Focus On: Norway

As we continue our preparations for our upcoming move to Norway, I’ve been doing some reading about the country. It’s never easy to predict what life in a country will be like and for me this is part of the fun. As Picasso once said, “If you know exactly what you’re going to do, what’s the good in doing it?” Funnily enough, John’s mother has a co-worker whose son lives and works in Norway. She never knew where until John accepted the job and she asked for some details. Turns out he also lives in Stavanger, working right across the street from where John’s new employer is building new offices. It is indeed a small world.

norway landscape

Photo by Zio Bill from Flickr.

So what juicy tidbits of information has my reading uncovered about Norway? It is supposed to be beautiful, with plenty of untouched natural areas (most of them national parks). It is also rich, the world’s second wealthiest country in terms of monetary value and ranks number four in the world for gross domestic product (GDP) per capita.
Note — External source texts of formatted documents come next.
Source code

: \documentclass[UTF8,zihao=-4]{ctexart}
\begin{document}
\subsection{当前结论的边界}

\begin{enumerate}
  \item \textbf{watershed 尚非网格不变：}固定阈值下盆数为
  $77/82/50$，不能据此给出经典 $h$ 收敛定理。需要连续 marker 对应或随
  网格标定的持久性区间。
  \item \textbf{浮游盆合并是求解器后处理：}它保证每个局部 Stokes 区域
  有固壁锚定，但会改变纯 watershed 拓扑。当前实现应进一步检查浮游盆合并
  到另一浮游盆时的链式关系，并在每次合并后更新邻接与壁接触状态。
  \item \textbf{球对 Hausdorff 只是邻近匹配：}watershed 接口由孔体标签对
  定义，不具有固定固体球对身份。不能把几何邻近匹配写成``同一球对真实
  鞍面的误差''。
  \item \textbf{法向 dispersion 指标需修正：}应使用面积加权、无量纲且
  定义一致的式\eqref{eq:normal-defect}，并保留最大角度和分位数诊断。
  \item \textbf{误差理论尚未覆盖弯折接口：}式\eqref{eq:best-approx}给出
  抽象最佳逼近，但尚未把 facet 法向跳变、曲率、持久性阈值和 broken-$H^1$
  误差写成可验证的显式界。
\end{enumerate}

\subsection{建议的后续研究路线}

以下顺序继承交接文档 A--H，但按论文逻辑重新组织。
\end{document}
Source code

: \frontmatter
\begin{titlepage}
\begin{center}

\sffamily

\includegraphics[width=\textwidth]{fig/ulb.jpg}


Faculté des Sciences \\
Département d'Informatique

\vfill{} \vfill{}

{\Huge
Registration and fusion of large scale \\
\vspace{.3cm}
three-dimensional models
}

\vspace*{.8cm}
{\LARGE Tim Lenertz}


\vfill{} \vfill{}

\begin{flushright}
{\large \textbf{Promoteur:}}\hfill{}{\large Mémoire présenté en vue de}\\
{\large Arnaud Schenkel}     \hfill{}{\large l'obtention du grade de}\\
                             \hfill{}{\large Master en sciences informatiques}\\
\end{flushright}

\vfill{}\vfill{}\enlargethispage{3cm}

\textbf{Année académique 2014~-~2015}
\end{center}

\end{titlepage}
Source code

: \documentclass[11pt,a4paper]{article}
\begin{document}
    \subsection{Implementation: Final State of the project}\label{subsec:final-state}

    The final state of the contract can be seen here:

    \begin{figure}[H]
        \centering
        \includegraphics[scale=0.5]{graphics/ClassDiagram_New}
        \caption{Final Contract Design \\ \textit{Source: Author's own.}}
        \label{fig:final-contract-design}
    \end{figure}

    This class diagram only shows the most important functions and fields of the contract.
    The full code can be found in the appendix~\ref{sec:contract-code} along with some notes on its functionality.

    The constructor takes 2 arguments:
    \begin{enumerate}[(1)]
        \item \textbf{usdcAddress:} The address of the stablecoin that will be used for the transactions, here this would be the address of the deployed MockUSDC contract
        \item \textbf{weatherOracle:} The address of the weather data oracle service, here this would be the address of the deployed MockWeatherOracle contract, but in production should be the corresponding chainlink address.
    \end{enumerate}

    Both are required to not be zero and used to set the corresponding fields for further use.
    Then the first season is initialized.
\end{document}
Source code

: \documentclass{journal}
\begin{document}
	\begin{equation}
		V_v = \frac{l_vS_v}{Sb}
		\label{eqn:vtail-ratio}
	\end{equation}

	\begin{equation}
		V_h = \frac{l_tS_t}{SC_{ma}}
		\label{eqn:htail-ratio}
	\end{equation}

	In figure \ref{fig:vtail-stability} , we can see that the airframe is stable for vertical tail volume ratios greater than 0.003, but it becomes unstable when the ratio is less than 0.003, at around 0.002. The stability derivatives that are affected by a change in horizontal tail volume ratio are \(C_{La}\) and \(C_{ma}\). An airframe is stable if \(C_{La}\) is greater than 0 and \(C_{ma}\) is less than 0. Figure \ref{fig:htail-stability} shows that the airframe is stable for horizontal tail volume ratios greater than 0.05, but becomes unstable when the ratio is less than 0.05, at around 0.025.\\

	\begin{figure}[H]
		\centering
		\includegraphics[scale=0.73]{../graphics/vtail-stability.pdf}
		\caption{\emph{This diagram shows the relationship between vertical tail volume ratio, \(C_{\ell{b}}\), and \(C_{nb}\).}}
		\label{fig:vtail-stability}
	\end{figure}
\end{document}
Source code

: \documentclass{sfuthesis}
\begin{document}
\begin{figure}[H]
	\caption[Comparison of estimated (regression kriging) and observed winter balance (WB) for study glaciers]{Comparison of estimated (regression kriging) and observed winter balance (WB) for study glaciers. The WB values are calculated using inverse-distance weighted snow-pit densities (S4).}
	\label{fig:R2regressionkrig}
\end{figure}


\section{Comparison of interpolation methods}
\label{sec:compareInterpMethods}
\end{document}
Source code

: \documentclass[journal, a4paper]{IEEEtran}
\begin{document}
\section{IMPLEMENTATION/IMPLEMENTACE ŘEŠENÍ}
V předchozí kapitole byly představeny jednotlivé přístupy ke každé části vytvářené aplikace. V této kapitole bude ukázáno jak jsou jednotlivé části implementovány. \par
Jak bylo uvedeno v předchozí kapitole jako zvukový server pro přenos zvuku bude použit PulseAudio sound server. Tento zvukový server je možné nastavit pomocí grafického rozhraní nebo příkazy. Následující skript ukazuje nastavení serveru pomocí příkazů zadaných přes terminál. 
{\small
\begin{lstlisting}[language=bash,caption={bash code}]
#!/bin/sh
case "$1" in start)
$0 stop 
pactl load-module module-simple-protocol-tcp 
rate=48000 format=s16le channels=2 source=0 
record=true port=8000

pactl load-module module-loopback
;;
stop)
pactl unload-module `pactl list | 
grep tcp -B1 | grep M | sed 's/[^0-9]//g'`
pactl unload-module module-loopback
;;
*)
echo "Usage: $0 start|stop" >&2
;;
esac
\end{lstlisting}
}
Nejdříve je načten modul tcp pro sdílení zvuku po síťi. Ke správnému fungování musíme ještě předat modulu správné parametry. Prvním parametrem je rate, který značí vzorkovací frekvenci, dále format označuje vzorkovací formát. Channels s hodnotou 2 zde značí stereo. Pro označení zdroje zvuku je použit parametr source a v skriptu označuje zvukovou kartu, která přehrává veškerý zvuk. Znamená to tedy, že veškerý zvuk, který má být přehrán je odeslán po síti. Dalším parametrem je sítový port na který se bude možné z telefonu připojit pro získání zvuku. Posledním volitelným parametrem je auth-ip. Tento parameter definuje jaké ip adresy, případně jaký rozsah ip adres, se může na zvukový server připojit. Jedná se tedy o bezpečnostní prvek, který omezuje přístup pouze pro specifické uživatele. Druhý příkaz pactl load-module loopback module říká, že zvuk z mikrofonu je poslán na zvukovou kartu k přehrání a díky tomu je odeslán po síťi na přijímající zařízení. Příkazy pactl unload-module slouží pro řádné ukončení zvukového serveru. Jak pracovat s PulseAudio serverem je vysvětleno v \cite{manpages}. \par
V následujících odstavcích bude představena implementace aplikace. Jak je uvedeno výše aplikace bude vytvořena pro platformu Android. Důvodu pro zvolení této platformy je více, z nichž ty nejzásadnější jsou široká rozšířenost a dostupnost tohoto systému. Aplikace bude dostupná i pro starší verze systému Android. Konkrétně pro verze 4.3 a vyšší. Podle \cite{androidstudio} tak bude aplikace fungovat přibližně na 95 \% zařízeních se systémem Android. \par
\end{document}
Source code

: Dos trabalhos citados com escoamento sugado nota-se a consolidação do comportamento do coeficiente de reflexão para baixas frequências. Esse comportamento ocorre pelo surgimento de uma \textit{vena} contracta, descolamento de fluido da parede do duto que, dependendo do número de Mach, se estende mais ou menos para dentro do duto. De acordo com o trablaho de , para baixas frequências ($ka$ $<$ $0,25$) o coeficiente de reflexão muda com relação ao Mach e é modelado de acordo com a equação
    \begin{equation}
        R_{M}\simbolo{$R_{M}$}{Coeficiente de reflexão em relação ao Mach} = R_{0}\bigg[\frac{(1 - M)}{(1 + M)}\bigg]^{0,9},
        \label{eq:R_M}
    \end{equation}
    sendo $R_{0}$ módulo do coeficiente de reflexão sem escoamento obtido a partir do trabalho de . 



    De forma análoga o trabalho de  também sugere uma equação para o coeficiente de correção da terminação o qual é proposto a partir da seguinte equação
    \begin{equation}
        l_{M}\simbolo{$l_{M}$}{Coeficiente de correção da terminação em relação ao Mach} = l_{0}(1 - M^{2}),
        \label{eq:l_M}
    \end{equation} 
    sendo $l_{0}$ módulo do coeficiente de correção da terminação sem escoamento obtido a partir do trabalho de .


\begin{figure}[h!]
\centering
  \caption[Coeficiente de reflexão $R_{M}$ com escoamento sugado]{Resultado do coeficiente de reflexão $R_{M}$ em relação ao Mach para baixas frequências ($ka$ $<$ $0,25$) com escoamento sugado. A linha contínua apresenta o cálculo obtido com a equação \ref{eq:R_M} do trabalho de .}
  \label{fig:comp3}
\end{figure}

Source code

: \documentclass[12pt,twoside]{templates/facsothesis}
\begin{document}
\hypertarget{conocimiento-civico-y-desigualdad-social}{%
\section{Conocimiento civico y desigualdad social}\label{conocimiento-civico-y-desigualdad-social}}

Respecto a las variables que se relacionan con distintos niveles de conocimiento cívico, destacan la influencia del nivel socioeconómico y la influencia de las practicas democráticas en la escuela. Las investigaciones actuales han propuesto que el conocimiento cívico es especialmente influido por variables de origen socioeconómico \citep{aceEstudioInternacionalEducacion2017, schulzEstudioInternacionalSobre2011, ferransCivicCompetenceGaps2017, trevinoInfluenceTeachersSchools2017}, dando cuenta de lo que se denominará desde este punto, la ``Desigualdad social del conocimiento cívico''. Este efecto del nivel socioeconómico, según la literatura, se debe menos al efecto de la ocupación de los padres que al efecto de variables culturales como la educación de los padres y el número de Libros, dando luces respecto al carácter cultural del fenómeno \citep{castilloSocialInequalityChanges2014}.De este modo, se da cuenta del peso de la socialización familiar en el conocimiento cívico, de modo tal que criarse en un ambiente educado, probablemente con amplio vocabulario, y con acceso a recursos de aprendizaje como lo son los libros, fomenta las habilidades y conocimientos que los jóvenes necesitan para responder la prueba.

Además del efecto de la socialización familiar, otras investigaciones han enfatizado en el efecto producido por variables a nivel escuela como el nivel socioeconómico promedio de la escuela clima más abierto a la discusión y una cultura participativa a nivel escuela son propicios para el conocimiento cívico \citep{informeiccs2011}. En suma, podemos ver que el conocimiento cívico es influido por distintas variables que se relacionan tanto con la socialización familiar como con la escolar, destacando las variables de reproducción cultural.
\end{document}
It is often first in the UN Human Development Index, with 2011 being no exception (which means we’re moving from the number two country, Australia, to the number one country.) Sounds like a nice place to live, doesn’t it?

norway scenery

Photo by DukeOfUddebo from Flickr.

Of course, all that wealth makes it an expensive place to live and Norway has a very generous social welfare system, providing universal health care, free schooling and an all-inclusive social security system. So cost of living will be high but luckily the salaries make up for it. I’ve been saying I’d love to live in Switzerland and I imagine life in Norway will come with similar sticker shock. Where does all this money come from? Norway is the largest producer of oil and natural gas after the Middle East, making up roughly a quarter of its GDP. Good thing the country isn’t part of the European Union (it rejected membership twice) – we won’t have to worry about the troubled Euro.

Shores of Norway

Photo by JellyFilledStudios from Flickr.

It’s not going to be as cold as we thought, either. When we first discussed moving to Norway we were most hesitant about the winters, imagining cold on par with what one finds in other parts of Europe (like -35C). The Gulf Stream and prevailing westerly winds result in higher average temperatures (but also more rain). This is especially true for the coastal areas where we’ll be living. Of course Arctic climates can still be found in the northern parts of the country and it’s much colder and drier inland, but we’ll be enjoying more rain and wind than snow.

norway landscape fog

Photo by weesam2010 from Flickr.

I’m really interested to see what Norway’s light will be like. It’s been called the “Land of the Midnight Sun” with the sun never completely setting between late May and late July north of the Arctic Circle while the rest of the country can have up to 20 hours of sunlight each day. From late November to late January, the Arctic Circle experiences no sunrise while everyone else receives a very small amount of light each day.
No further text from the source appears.